=== WHAT TO PRODUCE ===
Pictures excluded, copy every record that follows exactly as it appears.

Source texts of formatted documents
BEGIN

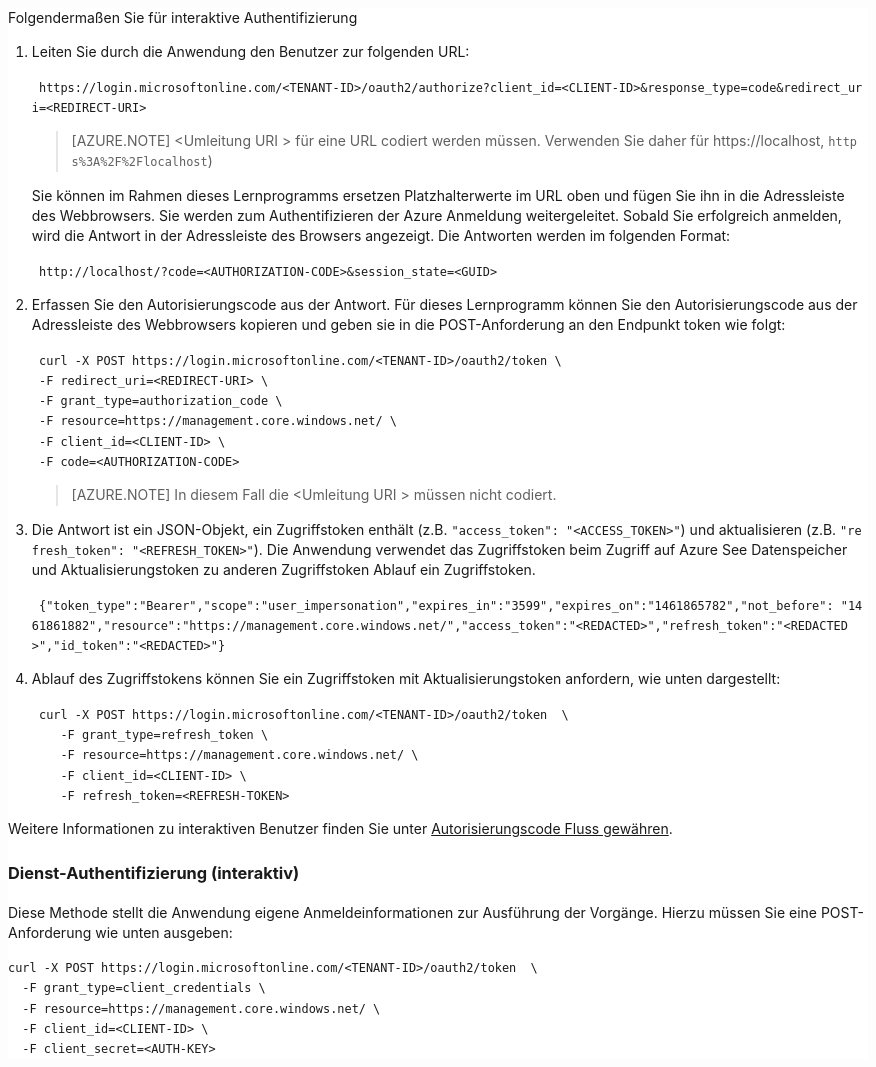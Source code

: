 Folgendermaßen Sie für interaktive Authentifizierung

1. Leiten Sie durch die Anwendung den Benutzer zur folgenden URL:

        https://login.microsoftonline.com/<TENANT-ID>/oauth2/authorize?client_id=<CLIENT-ID>&response_type=code&redirect_uri=<REDIRECT-URI>

    >[AZURE.NOTE] \<Umleitung URI > für eine URL codiert werden müssen. Verwenden Sie daher für https://localhost, `https%3A%2F%2Flocalhost`)

    Sie können im Rahmen dieses Lernprogramms ersetzen Platzhalterwerte im URL oben und fügen Sie ihn in die Adressleiste des Webbrowsers. Sie werden zum Authentifizieren der Azure Anmeldung weitergeleitet. Sobald Sie erfolgreich anmelden, wird die Antwort in der Adressleiste des Browsers angezeigt. Die Antworten werden im folgenden Format:
        
        http://localhost/?code=<AUTHORIZATION-CODE>&session_state=<GUID>

2. Erfassen Sie den Autorisierungscode aus der Antwort. Für dieses Lernprogramm können Sie den Autorisierungscode aus der Adressleiste des Webbrowsers kopieren und geben sie in die POST-Anforderung an den Endpunkt token wie folgt:

        curl -X POST https://login.microsoftonline.com/<TENANT-ID>/oauth2/token \
        -F redirect_uri=<REDIRECT-URI> \
        -F grant_type=authorization_code \
        -F resource=https://management.core.windows.net/ \
        -F client_id=<CLIENT-ID> \
        -F code=<AUTHORIZATION-CODE>

    >[AZURE.NOTE] In diesem Fall die \<Umleitung URI > müssen nicht codiert.

3. Die Antwort ist ein JSON-Objekt, ein Zugriffstoken enthält (z.B. `"access_token": "<ACCESS_TOKEN>"`) und aktualisieren (z.B. `"refresh_token": "<REFRESH_TOKEN>"`). Die Anwendung verwendet das Zugriffstoken beim Zugriff auf Azure See Datenspeicher und Aktualisierungstoken zu anderen Zugriffstoken Ablauf ein Zugriffstoken.

        {"token_type":"Bearer","scope":"user_impersonation","expires_in":"3599","expires_on":"1461865782","not_before": "1461861882","resource":"https://management.core.windows.net/","access_token":"<REDACTED>","refresh_token":"<REDACTED>","id_token":"<REDACTED>"}

4.  Ablauf des Zugriffstokens können Sie ein Zugriffstoken mit Aktualisierungstoken anfordern, wie unten dargestellt:

         curl -X POST https://login.microsoftonline.com/<TENANT-ID>/oauth2/token  \
            -F grant_type=refresh_token \
            -F resource=https://management.core.windows.net/ \
            -F client_id=<CLIENT-ID> \
            -F refresh_token=<REFRESH-TOKEN>
 
Weitere Informationen zu interaktiven Benutzer finden Sie unter [Autorisierungscode Fluss gewähren](https://msdn.microsoft.com/library/azure/dn645542.aspx).

### <a name="service-to-service-authentication-non-interactive"></a>Dienst-Authentifizierung (interaktiv)

Diese Methode stellt die Anwendung eigene Anmeldeinformationen zur Ausführung der Vorgänge. Hierzu müssen Sie eine POST-Anforderung wie unten ausgeben: 

    curl -X POST https://login.microsoftonline.com/<TENANT-ID>/oauth2/token  \
      -F grant_type=client_credentials \
      -F resource=https://management.core.windows.net/ \
      -F client_id=<CLIENT-ID> \
      -F client_secret=<AUTH-KEY>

END

=== SOLUTION FOR THIS TASK ===
Source code

: Folgendermaßen Sie für interaktive Authentifizierung

1. Leiten Sie durch die Anwendung den Benutzer zur folgenden URL:

        https://login.microsoftonline.com/<TENANT-ID>/oauth2/authorize?client_id=<CLIENT-ID>&response_type=code&redirect_uri=<REDIRECT-URI>

    >[AZURE.NOTE] \<Umleitung URI > für eine URL codiert werden müssen. Verwenden Sie daher für https://localhost, `https%3A%2F%2Flocalhost`)

    Sie können im Rahmen dieses Lernprogramms ersetzen Platzhalterwerte im URL oben und fügen Sie ihn in die Adressleiste des Webbrowsers. Sie werden zum Authentifizieren der Azure Anmeldung weitergeleitet. Sobald Sie erfolgreich anmelden, wird die Antwort in der Adressleiste des Browsers angezeigt. Die Antworten werden im folgenden Format:
        
        http://localhost/?code=<AUTHORIZATION-CODE>&session_state=<GUID>

2. Erfassen Sie den Autorisierungscode aus der Antwort. Für dieses Lernprogramm können Sie den Autorisierungscode aus der Adressleiste des Webbrowsers kopieren und geben sie in die POST-Anforderung an den Endpunkt token wie folgt:

        curl -X POST https://login.microsoftonline.com/<TENANT-ID>/oauth2/token \
        -F redirect_uri=<REDIRECT-URI> \
        -F grant_type=authorization_code \
        -F resource=https://management.core.windows.net/ \
        -F client_id=<CLIENT-ID> \
        -F code=<AUTHORIZATION-CODE>

    >[AZURE.NOTE] In diesem Fall die \<Umleitung URI > müssen nicht codiert.

3. Die Antwort ist ein JSON-Objekt, ein Zugriffstoken enthält (z.B. `"access_token": "<ACCESS_TOKEN>"`) und aktualisieren (z.B. `"refresh_token": "<REFRESH_TOKEN>"`). Die Anwendung verwendet das Zugriffstoken beim Zugriff auf Azure See Datenspeicher und Aktualisierungstoken zu anderen Zugriffstoken Ablauf ein Zugriffstoken.

        {"token_type":"Bearer","scope":"user_impersonation","expires_in":"3599","expires_on":"1461865782","not_before": "1461861882","resource":"https://management.core.windows.net/","access_token":"<REDACTED>","refresh_token":"<REDACTED>","id_token":"<REDACTED>"}

4.  Ablauf des Zugriffstokens können Sie ein Zugriffstoken mit Aktualisierungstoken anfordern, wie unten dargestellt:

         curl -X POST https://login.microsoftonline.com/<TENANT-ID>/oauth2/token  \
            -F grant_type=refresh_token \
            -F resource=https://management.core.windows.net/ \
            -F client_id=<CLIENT-ID> \
            -F refresh_token=<REFRESH-TOKEN>
 
Weitere Informationen zu interaktiven Benutzer finden Sie unter [Autorisierungscode Fluss gewähren](https://msdn.microsoft.com/library/azure/dn645542.aspx).

### <a name="service-to-service-authentication-non-interactive"></a>Dienst-Authentifizierung (interaktiv)

Diese Methode stellt die Anwendung eigene Anmeldeinformationen zur Ausführung der Vorgänge. Hierzu müssen Sie eine POST-Anforderung wie unten ausgeben: 

    curl -X POST https://login.microsoftonline.com/<TENANT-ID>/oauth2/token  \
      -F grant_type=client_credentials \
      -F resource=https://management.core.windows.net/ \
      -F client_id=<CLIENT-ID> \
      -F client_secret=<AUTH-KEY>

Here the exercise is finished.